▸ **Extracted material**

:::

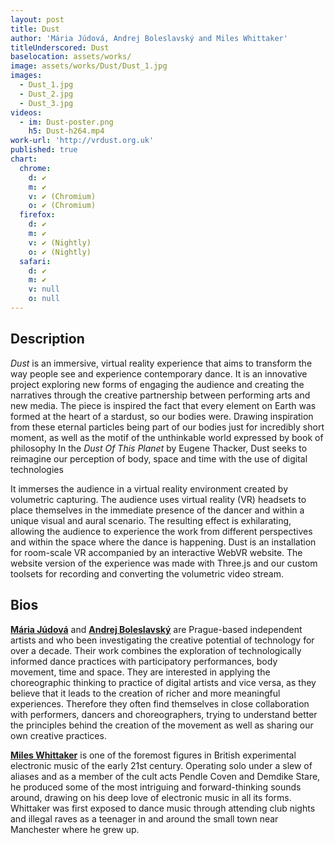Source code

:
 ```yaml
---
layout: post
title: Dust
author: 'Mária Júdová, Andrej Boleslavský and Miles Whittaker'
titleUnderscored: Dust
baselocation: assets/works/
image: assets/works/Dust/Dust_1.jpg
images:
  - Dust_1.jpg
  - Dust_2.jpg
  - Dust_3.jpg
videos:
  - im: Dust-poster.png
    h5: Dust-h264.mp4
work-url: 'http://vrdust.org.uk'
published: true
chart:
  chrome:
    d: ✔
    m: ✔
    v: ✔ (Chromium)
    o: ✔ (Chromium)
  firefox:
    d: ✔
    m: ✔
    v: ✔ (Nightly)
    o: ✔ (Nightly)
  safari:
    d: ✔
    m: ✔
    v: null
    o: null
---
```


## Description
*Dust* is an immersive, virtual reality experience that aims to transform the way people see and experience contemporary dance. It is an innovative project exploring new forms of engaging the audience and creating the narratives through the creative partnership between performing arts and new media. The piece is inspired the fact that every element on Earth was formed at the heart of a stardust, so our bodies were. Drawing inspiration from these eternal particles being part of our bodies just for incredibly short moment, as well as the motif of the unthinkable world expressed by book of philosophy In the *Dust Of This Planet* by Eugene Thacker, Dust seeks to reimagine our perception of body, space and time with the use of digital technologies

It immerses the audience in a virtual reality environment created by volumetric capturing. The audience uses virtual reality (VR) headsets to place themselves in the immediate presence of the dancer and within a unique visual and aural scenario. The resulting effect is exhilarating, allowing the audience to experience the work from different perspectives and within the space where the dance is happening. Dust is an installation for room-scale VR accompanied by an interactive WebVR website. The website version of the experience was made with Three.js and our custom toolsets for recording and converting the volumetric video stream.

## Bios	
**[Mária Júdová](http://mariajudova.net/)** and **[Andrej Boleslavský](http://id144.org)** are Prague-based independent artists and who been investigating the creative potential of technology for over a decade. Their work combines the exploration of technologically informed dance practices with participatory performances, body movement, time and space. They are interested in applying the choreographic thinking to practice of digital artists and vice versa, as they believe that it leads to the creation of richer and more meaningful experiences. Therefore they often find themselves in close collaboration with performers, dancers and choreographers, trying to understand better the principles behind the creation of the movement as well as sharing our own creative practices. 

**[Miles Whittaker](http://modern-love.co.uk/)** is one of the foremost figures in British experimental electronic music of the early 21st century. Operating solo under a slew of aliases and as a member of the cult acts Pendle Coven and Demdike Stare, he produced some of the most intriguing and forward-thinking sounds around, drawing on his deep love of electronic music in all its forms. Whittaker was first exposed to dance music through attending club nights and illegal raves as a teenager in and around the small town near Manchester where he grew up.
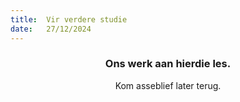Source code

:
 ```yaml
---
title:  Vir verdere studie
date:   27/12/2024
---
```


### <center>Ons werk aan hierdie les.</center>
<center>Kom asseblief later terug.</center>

:::

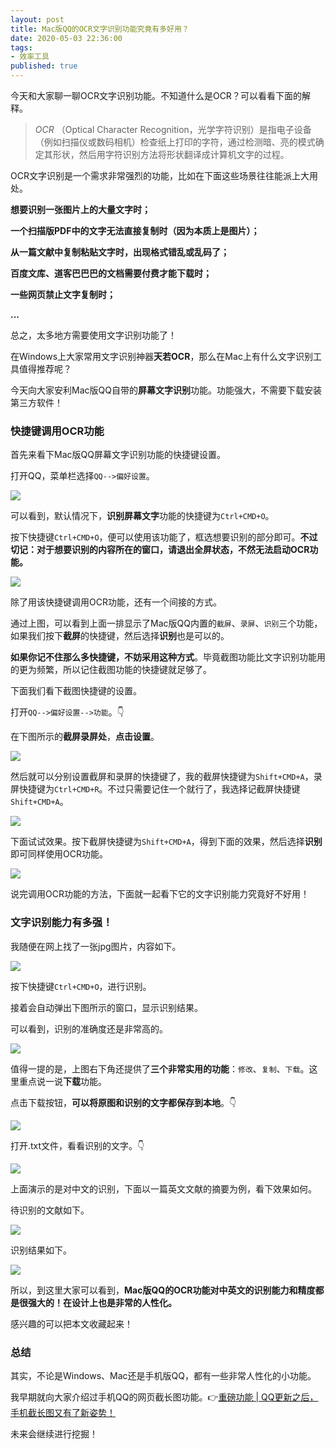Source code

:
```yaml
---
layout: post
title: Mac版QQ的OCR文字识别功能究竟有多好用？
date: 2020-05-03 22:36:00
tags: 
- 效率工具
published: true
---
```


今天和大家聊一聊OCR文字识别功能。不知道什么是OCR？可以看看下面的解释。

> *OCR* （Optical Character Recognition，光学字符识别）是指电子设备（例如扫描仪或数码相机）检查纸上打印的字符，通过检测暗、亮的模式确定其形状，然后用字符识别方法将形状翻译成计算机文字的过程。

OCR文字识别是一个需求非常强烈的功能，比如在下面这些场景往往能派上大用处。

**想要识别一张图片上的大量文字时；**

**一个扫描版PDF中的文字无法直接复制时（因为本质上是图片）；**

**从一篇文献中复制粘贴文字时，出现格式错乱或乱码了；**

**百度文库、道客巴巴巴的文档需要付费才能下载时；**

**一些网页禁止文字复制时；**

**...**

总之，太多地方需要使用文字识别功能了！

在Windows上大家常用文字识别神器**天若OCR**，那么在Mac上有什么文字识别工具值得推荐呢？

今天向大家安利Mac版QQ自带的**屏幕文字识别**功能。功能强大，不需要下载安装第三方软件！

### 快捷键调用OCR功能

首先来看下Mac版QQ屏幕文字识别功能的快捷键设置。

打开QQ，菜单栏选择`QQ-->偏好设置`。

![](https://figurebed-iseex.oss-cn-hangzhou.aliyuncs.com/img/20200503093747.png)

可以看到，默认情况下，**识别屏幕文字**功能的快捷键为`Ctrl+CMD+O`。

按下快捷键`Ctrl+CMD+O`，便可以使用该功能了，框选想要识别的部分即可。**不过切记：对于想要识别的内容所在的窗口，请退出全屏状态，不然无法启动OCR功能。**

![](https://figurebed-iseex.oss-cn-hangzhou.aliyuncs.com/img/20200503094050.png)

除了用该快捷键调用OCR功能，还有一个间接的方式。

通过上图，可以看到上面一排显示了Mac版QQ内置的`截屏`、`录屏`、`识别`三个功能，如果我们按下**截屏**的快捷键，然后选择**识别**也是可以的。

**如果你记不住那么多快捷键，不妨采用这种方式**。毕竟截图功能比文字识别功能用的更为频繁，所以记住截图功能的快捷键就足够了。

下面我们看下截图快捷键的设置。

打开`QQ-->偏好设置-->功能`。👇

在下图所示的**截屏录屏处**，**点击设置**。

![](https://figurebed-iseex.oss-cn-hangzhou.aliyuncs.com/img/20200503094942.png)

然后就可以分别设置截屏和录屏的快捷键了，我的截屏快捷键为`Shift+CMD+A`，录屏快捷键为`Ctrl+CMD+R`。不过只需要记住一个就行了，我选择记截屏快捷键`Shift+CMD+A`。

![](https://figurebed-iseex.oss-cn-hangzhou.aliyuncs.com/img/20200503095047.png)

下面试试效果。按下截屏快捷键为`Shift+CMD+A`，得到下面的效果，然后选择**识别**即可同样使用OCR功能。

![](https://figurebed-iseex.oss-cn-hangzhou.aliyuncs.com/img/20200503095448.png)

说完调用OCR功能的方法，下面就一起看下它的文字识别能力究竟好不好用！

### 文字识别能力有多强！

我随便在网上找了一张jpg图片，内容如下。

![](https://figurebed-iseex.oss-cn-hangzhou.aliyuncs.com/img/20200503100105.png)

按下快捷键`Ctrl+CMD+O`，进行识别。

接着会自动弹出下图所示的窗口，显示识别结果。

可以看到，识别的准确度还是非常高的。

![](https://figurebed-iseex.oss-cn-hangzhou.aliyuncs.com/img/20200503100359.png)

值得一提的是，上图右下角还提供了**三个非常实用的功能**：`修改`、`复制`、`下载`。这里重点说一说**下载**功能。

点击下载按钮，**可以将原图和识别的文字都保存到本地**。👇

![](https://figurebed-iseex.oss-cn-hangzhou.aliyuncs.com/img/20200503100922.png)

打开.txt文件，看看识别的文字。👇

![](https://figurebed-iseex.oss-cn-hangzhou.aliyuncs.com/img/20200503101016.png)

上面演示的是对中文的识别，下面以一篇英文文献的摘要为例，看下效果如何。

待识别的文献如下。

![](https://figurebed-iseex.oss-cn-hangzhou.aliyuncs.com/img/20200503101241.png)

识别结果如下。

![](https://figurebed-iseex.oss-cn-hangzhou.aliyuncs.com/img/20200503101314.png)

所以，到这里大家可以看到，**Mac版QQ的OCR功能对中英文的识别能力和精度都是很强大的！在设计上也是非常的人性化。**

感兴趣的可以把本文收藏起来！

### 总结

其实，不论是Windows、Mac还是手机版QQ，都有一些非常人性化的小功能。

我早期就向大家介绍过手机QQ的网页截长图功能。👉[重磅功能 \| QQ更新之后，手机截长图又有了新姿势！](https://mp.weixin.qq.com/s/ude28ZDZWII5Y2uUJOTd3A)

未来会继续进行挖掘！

:::

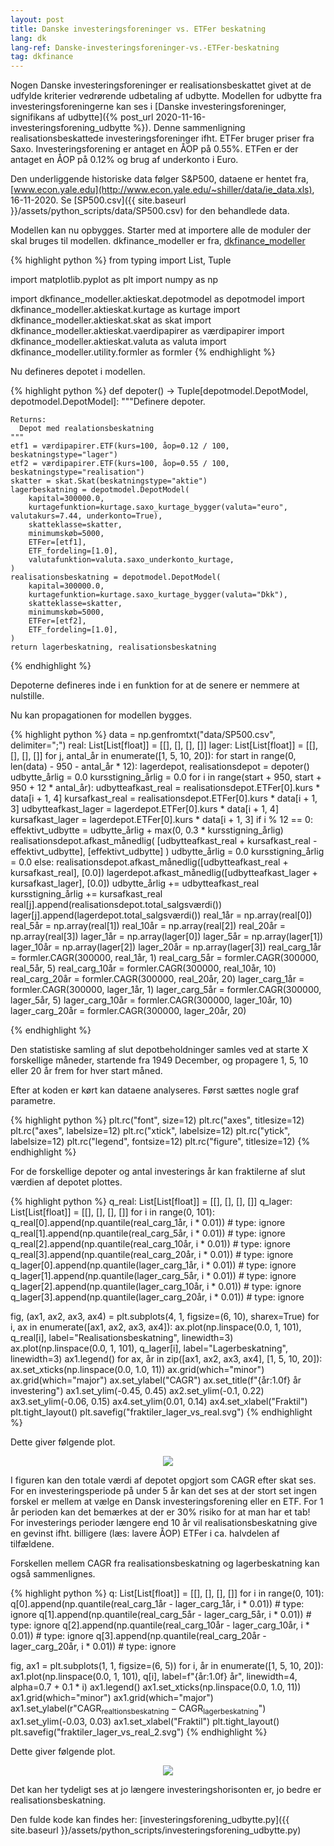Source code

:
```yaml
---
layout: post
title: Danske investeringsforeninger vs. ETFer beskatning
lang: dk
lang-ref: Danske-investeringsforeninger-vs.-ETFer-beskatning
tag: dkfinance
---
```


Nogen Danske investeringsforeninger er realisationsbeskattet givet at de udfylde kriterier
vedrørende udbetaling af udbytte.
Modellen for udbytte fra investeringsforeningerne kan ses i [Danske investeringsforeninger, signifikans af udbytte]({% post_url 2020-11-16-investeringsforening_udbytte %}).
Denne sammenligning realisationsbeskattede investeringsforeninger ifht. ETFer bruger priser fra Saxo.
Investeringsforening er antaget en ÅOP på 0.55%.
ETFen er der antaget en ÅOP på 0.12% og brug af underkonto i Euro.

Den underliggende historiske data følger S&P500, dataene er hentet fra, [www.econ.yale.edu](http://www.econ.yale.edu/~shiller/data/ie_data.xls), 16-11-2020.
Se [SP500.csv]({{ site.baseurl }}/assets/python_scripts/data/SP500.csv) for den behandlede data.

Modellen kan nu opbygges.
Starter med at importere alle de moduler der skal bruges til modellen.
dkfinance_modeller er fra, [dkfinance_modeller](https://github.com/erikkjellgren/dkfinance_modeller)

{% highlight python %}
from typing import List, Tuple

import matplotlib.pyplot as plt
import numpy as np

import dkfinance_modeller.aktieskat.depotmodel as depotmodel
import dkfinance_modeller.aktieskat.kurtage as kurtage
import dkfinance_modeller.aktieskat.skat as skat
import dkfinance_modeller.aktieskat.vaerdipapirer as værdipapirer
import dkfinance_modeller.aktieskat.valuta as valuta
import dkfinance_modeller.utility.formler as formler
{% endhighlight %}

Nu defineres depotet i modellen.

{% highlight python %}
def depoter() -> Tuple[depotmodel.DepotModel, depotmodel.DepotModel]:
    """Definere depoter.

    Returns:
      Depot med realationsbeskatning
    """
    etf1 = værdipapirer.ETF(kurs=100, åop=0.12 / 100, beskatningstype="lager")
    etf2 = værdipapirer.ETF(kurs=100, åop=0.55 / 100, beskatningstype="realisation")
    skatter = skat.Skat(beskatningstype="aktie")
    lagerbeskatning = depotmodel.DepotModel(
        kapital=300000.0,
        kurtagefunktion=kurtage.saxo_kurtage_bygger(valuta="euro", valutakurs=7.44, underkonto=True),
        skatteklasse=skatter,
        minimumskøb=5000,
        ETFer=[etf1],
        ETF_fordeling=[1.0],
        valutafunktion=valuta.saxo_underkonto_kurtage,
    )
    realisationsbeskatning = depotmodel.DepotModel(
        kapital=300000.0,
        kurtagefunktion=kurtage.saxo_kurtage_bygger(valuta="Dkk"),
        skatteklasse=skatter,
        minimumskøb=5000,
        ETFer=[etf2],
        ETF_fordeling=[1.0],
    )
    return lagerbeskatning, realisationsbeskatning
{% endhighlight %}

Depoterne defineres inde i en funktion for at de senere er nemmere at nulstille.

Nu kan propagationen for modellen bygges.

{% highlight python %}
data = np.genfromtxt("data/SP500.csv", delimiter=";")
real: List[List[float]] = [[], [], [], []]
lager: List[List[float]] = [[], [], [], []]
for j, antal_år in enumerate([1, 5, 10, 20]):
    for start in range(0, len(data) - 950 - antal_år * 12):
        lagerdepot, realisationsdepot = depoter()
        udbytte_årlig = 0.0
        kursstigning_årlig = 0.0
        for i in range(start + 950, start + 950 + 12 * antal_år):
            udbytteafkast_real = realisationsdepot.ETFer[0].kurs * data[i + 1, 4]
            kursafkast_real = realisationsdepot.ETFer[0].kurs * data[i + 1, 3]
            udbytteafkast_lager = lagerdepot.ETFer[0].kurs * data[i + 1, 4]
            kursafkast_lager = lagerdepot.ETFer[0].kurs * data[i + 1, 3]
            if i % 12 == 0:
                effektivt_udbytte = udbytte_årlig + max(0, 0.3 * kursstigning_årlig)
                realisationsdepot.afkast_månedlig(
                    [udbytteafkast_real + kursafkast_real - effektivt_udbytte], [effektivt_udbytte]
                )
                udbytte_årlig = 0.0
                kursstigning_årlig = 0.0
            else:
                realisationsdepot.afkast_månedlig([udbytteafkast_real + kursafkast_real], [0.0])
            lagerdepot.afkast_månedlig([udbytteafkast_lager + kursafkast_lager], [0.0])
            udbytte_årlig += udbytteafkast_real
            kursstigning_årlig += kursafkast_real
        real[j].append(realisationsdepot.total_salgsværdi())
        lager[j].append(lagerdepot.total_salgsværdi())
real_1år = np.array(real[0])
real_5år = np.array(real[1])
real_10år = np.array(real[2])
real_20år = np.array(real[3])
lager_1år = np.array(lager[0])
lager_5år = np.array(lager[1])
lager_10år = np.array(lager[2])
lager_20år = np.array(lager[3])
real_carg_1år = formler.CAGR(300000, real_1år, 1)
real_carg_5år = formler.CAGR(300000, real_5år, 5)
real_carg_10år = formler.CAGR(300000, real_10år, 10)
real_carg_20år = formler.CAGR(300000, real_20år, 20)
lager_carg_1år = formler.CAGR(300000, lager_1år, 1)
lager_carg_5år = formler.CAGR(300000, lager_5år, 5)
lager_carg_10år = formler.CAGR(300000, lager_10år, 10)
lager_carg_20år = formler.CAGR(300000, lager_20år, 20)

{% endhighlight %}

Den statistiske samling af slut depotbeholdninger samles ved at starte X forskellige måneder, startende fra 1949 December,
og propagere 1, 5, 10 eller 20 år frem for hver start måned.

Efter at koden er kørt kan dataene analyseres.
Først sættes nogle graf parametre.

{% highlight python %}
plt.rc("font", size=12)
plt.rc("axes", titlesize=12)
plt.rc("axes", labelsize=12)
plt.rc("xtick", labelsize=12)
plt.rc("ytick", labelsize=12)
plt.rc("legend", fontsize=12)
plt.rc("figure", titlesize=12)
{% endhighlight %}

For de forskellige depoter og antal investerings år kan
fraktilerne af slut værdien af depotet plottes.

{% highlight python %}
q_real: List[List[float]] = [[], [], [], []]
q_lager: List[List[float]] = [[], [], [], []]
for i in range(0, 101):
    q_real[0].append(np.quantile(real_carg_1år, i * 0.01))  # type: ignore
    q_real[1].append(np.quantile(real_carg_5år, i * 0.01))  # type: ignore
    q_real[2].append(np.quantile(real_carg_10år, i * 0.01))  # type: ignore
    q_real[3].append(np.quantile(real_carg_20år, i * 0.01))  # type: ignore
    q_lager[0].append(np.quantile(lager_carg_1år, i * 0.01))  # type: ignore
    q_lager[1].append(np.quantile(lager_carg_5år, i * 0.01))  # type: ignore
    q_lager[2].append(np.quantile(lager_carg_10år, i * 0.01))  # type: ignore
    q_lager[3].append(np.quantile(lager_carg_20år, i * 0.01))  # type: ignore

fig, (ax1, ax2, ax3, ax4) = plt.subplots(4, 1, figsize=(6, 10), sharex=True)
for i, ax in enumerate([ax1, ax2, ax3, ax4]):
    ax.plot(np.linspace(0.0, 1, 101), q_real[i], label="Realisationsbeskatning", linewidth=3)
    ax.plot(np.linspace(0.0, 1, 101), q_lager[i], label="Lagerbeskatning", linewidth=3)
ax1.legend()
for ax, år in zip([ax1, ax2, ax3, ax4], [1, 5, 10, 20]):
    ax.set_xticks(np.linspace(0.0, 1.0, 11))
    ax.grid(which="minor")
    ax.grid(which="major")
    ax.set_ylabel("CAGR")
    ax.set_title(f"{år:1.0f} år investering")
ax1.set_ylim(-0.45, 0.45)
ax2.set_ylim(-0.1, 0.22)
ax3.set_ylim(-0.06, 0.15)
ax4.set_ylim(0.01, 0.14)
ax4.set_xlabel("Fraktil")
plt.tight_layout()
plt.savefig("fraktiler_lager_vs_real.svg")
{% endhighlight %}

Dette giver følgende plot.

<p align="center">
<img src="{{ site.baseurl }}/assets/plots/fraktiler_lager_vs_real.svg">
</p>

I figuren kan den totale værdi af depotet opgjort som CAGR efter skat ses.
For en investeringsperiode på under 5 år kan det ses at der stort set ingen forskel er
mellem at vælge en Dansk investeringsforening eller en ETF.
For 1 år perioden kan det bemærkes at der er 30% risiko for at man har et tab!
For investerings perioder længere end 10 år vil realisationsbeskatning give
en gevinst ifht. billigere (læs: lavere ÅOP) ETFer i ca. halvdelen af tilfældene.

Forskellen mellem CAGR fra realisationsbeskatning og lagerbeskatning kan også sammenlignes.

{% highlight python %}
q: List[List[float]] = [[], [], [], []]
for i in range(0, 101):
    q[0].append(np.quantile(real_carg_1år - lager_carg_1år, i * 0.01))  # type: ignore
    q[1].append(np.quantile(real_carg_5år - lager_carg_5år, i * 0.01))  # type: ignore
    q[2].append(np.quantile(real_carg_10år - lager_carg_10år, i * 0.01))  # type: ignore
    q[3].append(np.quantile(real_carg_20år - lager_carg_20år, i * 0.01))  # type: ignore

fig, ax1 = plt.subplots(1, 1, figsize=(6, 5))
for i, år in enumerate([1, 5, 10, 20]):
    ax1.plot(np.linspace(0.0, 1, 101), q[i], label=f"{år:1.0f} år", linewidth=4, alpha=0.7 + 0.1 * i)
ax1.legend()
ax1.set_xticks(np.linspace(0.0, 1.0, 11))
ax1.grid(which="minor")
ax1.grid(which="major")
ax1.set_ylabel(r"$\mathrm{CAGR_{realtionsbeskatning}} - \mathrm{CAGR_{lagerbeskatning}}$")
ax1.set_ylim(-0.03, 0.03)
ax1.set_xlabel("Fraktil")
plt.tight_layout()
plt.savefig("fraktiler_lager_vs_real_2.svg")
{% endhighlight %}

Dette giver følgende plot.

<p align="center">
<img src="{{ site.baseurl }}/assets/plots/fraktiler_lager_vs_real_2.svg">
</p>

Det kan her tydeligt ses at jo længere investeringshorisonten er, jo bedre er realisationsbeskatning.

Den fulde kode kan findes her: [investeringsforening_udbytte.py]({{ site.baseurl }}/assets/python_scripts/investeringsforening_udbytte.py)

:::

▸ **What you should do**
Look through the data above and return exactly the lines from the one that contains "ax.set_xticks(np.linspace(0.0, 1.0, 11))" to the one that contains "I figuren kan", inclusive, with nothing else.

▸ **Your solution**
    ax.set_xticks(np.linspace(0.0, 1.0, 11))
    ax.grid(which="minor")
    ax.grid(which="major")
    ax.set_ylabel("CAGR")
    ax.set_title(f"{år:1.0f} år investering")
ax1.set_ylim(-0.45, 0.45)
ax2.set_ylim(-0.1, 0.22)
ax3.set_ylim(-0.06, 0.15)
ax4.set_ylim(0.01, 0.14)
ax4.set_xlabel("Fraktil")
plt.tight_layout()
plt.savefig("fraktiler_lager_vs_real.svg")
{% endhighlight %}

Dette giver følgende plot.

<p align="center">
<img src="{{ site.baseurl }}/assets/plots/fraktiler_lager_vs_real.svg">
</p>

I figuren kan den totale værdi af depotet opgjort som CAGR efter skat ses.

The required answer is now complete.